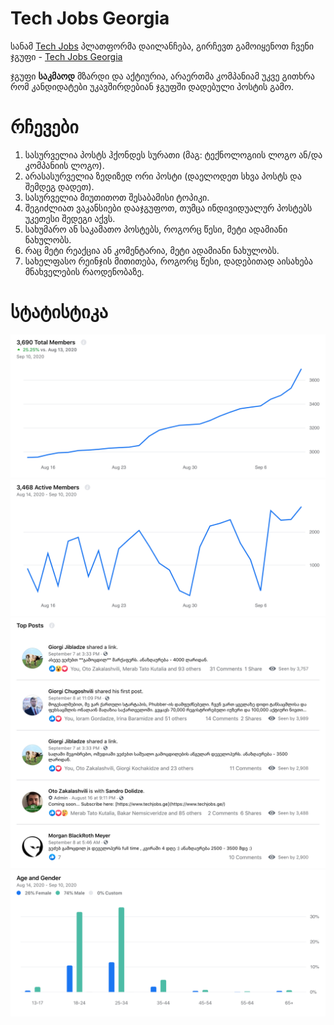 # Tech Jobs Georgia

სანამ [Tech Jobs](https://www.techjobs.ge) პლათფორმა დაილანჩება, გირჩევთ გამოიყენოთ ჩვენი ჯგუფი - [Tech Jobs Georgia](https://www.facebook.com/groups/1618717495035787)

ჯგუფი **საკმაოდ** მზარდი და აქტიურია, არაერთმა კომპანიამ უკვე გითხრა რომ კანდიდატები უკავშირდებიან ჯგუფში დადებული პოსტის გამო.

# რჩევები

1. სასურველია პოსტს ჰქონდეს სურათი (მაგ: ტექნოლოგიის ლოგო ან/და კომპანიის ლოგო).
2. არასასურველია ზედიზედ ორი პოსტი (დაელოდეთ სხვა პოსტს და შემდეგ დადეთ).
3. სასურველია მიუთითოთ შესაბამისი ტოპიკი.
4. შეგიძლიათ ვაკანსიები დააჯგუფოთ, თუმცა ინდივიდუალურ პოსტებს უკეთესი შედეგი აქვს.
5. სახუმარო ან საკამათო პოსტებს, როგორც წესი, მეტი ადამიანი ნახულობს.
6. რაც მეტი რეაქცია ან კომენტარია, მეტი ადამიანი ნახულობს.
7. სახელფასო რეინჯის მითითება, როგორც წესი, დადებითად აისახება მნახველების რაოდენობაზე.

# სტატისტიკა

![image](images/members.png)
![image](images/active.png)
![image](images/popular.png)
![image](images/age.png)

Task prompt:
Pictures within the entries must not be reproduced; everything else is to be restated verbatim.

Answer box:
 # Tech Jobs Georgia

სანამ [Tech Jobs](https://www.techjobs.ge) პლათფორმა დაილანჩება, გირჩევთ გამოიყენოთ ჩვენი ჯგუფი - [Tech Jobs Georgia](https://www.facebook.com/groups/1618717495035787)

ჯგუფი **საკმაოდ** მზარდი და აქტიურია, არაერთმა კომპანიამ უკვე გითხრა რომ კანდიდატები უკავშირდებიან ჯგუფში დადებული პოსტის გამო.

# რჩევები

1. სასურველია პოსტს ჰქონდეს სურათი (მაგ: ტექნოლოგიის ლოგო ან/და კომპანიის ლოგო).
2. არასასურველია ზედიზედ ორი პოსტი (დაელოდეთ სხვა პოსტს და შემდეგ დადეთ).
3. სასურველია მიუთითოთ შესაბამისი ტოპიკი.
4. შეგიძლიათ ვაკანსიები დააჯგუფოთ, თუმცა ინდივიდუალურ პოსტებს უკეთესი შედეგი აქვს.
5. სახუმარო ან საკამათო პოსტებს, როგორც წესი, მეტი ადამიანი ნახულობს.
6. რაც მეტი რეაქცია ან კომენტარია, მეტი ადამიანი ნახულობს.
7. სახელფასო რეინჯის მითითება, როგორც წესი, დადებითად აისახება მნახველების რაოდენობაზე.

# სტატისტიკა

![image](images/members.png)
![image](images/active.png)
![image](images/popular.png)
![image](images/age.png)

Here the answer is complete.